Christmas isn’t compulsory; if you don’t join in the festivities you needn’t apologise for it, but try not to spoil other people’s enjoyment.

If children learn to have reasonable expectations from an early age, you’re far less likely to have problems as they grow older.

It’s more important to spend time with your children than to spend money on them, at Christmas or at any other time.

Story-telling, whether they’re your own stories or read from books, is a great way to spend winter evenings. Telling ghost stories that send a shiver up your spine is one Christmas tradition that most can enjoy. Charles Dickens’ “A Christmas Carol” is only one of many.

There’s nothing wrong with giving young children second-hand gifts, as long as they’re in good condition.

You can treat people by doing things for them, as well as giving them presents.
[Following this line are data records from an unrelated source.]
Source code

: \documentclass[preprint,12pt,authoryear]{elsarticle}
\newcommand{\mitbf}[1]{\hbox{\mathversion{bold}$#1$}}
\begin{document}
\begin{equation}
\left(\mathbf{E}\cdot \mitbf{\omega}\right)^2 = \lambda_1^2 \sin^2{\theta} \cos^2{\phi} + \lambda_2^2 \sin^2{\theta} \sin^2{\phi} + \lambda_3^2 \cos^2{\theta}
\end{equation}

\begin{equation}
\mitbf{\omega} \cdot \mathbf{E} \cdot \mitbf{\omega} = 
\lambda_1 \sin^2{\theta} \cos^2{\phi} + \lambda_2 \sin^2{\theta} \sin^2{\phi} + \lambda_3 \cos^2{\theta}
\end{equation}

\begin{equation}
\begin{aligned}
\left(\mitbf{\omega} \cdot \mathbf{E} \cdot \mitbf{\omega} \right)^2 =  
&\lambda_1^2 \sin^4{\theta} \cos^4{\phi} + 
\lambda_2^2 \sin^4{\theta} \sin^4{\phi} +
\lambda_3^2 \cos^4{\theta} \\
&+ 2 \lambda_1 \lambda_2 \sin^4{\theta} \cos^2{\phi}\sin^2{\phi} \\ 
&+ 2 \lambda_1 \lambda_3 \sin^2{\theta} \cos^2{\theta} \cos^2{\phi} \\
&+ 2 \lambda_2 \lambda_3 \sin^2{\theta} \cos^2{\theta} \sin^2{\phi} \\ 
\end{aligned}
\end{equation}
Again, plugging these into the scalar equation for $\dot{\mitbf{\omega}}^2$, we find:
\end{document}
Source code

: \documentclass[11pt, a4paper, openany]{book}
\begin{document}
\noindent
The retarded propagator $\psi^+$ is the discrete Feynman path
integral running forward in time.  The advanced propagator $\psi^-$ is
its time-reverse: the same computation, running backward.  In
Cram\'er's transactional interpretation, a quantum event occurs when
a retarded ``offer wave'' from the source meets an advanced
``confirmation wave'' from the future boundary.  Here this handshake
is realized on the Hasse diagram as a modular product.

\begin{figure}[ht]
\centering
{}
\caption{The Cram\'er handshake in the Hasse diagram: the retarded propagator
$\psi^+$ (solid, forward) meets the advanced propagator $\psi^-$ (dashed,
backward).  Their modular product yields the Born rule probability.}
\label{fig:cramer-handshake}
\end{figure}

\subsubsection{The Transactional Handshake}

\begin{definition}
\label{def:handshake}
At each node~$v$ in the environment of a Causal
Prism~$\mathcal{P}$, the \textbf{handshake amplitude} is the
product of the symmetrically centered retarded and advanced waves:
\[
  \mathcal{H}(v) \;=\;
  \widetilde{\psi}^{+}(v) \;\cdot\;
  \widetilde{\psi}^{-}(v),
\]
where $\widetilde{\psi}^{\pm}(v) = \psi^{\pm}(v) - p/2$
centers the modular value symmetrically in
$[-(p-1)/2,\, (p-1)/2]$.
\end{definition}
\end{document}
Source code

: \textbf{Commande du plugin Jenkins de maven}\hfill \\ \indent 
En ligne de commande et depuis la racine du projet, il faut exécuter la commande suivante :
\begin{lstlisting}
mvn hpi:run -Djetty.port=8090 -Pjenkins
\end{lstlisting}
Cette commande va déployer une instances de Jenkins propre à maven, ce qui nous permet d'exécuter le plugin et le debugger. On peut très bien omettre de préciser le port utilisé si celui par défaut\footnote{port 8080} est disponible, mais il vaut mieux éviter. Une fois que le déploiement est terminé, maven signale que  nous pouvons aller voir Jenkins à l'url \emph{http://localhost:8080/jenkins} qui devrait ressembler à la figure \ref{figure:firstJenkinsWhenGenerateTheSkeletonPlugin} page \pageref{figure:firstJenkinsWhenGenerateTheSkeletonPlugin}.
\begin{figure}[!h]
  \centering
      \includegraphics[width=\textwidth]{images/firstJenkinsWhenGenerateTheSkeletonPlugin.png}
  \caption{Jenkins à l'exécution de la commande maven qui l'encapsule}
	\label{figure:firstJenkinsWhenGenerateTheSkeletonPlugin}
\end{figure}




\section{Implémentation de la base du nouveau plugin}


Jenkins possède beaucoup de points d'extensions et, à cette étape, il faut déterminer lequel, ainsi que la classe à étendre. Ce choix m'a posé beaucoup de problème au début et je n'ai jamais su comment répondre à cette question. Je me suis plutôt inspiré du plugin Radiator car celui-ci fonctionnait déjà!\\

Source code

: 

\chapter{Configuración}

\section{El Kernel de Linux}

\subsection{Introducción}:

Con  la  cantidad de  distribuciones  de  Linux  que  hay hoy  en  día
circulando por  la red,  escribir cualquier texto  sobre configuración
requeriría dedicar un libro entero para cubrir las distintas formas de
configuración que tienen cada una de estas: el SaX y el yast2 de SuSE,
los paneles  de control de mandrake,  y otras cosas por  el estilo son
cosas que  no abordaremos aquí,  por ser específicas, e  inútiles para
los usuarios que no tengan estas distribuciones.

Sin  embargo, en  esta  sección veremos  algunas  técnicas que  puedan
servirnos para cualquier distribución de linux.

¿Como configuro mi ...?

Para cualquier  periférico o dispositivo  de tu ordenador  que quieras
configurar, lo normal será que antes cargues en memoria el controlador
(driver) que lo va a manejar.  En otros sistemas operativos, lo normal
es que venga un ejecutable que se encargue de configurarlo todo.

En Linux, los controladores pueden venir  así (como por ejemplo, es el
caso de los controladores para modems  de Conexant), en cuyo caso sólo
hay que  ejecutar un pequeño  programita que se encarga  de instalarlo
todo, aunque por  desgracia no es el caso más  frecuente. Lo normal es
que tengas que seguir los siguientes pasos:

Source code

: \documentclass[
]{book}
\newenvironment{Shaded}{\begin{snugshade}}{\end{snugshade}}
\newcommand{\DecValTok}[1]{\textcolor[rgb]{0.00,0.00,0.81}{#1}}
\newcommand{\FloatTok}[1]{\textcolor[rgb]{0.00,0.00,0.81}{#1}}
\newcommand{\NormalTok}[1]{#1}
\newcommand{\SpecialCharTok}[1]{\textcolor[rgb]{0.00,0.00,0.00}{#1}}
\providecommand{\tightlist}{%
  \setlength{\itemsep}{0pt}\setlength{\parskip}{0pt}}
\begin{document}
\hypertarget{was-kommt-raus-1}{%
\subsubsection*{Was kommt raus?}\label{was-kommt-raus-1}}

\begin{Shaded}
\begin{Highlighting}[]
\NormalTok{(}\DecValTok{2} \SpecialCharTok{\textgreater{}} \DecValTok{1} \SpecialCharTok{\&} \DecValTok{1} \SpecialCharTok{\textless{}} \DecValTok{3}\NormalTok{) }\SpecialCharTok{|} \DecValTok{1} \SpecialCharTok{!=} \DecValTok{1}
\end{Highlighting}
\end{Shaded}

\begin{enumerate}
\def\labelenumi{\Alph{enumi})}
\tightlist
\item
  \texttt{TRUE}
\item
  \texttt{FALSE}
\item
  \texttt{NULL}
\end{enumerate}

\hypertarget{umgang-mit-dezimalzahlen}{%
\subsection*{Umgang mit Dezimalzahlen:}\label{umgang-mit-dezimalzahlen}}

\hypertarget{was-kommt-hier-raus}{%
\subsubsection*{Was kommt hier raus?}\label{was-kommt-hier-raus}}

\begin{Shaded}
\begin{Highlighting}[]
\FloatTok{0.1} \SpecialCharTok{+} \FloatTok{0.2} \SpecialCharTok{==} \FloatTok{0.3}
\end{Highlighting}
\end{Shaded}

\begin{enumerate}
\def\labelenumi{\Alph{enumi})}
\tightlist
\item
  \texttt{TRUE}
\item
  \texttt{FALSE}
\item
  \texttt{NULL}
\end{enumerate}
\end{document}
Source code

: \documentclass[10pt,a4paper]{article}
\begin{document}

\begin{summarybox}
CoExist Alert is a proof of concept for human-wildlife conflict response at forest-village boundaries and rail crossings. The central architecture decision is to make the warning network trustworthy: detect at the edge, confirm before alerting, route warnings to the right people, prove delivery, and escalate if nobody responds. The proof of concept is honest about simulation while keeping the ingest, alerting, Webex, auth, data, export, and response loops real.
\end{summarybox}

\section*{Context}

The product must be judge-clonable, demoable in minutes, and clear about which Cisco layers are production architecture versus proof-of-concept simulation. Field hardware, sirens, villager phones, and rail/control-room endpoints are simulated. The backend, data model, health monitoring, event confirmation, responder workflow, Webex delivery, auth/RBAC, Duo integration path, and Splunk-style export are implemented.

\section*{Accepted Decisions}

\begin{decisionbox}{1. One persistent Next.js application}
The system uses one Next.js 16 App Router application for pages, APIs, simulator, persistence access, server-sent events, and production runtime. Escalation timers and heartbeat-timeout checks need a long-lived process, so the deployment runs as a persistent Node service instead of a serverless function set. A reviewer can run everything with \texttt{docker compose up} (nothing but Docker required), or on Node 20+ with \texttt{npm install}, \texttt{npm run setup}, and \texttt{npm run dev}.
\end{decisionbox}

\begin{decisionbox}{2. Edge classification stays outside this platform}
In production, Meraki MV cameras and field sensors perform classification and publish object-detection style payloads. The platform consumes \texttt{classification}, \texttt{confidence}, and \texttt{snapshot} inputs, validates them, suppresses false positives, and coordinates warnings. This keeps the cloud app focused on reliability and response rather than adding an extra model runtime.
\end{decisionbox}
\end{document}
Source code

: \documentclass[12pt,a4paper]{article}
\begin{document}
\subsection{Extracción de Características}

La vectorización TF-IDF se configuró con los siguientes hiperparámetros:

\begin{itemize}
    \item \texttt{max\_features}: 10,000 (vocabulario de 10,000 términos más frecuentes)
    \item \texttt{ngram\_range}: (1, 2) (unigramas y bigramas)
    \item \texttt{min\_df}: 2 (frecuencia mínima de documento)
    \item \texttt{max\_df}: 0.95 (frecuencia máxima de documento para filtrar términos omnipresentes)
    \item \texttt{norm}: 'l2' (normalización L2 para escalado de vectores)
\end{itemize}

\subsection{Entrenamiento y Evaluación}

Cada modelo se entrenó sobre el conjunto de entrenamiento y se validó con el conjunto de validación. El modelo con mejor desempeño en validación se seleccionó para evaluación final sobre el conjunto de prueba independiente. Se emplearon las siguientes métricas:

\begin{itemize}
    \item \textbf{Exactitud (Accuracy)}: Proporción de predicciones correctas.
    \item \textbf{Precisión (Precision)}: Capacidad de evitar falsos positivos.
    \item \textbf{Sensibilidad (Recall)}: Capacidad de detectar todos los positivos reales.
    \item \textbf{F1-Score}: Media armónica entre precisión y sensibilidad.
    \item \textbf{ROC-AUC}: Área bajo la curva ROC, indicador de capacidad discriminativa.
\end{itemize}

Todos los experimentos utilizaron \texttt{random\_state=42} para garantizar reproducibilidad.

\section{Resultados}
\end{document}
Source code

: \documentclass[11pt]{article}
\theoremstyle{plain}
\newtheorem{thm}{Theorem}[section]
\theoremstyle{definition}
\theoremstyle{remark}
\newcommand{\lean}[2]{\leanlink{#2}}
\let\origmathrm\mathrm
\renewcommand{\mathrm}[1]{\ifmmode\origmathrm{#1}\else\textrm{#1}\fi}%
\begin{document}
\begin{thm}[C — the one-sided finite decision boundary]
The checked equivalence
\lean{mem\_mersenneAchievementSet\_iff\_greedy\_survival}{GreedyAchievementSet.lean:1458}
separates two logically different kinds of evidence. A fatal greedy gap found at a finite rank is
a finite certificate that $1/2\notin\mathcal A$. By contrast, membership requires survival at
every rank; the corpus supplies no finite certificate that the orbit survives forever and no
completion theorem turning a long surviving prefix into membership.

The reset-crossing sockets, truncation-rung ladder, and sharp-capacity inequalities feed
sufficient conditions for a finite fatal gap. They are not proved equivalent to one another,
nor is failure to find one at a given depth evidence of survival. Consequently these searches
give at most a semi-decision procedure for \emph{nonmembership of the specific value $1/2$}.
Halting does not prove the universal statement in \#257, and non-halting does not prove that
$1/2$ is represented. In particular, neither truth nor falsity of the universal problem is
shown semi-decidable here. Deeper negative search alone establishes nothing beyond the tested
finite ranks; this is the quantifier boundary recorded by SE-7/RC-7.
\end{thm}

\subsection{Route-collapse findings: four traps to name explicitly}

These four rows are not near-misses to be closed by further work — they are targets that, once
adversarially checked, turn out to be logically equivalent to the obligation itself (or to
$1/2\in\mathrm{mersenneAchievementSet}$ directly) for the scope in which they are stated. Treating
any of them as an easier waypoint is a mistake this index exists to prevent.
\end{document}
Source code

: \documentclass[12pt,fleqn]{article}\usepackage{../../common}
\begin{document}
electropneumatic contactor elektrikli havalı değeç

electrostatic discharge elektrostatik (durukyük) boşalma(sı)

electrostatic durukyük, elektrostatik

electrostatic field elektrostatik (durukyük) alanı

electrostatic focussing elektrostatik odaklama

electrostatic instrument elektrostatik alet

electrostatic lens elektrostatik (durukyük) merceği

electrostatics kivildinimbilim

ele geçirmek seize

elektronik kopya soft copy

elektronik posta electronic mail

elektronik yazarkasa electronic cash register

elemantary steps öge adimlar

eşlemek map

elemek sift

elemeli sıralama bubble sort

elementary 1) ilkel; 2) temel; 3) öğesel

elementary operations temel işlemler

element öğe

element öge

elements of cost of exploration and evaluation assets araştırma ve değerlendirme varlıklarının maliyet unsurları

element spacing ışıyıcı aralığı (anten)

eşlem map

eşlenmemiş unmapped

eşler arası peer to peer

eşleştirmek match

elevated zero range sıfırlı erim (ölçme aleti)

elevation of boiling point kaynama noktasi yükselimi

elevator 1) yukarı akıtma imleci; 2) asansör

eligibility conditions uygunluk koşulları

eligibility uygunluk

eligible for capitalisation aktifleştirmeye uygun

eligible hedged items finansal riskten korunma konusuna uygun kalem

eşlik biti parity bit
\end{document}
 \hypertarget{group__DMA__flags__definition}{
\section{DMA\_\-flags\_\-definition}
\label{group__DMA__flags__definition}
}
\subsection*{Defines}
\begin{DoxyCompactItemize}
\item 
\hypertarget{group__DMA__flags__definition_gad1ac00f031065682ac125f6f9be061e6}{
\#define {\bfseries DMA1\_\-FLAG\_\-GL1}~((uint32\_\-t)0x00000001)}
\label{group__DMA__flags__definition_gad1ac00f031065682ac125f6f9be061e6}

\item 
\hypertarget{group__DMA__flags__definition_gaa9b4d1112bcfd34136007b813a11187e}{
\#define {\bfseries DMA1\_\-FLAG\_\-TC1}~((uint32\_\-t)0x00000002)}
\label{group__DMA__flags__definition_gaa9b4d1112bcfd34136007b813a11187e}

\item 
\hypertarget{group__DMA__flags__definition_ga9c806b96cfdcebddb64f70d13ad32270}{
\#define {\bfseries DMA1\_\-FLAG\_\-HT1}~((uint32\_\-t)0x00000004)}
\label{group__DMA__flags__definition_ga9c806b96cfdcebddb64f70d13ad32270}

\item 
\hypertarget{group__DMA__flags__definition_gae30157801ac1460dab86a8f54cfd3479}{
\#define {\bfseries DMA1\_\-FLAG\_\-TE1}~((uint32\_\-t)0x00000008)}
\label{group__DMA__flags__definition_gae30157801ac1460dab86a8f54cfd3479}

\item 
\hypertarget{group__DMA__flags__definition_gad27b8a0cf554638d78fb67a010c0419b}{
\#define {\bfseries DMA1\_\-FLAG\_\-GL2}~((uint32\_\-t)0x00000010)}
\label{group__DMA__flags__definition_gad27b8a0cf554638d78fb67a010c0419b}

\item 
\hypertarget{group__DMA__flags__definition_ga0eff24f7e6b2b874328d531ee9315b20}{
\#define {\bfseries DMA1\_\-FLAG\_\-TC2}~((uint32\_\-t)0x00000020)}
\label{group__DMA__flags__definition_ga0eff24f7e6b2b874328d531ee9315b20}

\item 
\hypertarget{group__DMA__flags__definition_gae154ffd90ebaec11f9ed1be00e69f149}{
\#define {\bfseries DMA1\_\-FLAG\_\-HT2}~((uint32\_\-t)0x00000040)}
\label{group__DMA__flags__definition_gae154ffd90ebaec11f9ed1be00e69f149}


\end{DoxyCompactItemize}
It’s nice to feel spoiled.

The divorce and suicide rates go up over the Christmas holiday, when expectations clash with reality. Be realistic and sensible, and accept that people are just as likely to be ill, irritable and tired as at any other time of year; more so, if they’ve been working hard in the build-up to Christmas. Make allowances for this.

Rather than spending huge amounts of money on presents for people who already have lots of stuff, come to an agreement with family members about the maximum you’ll spend on each other.

For ethical gifts, most leading charities have gift catalogues.

Oxfam Unwrapped and Good Gifts are just two websites where you can buy gifts for someone who really needs something, in the name of someone who doesn’t.

Have a happy whatever-you-call-it, whatever you do with it.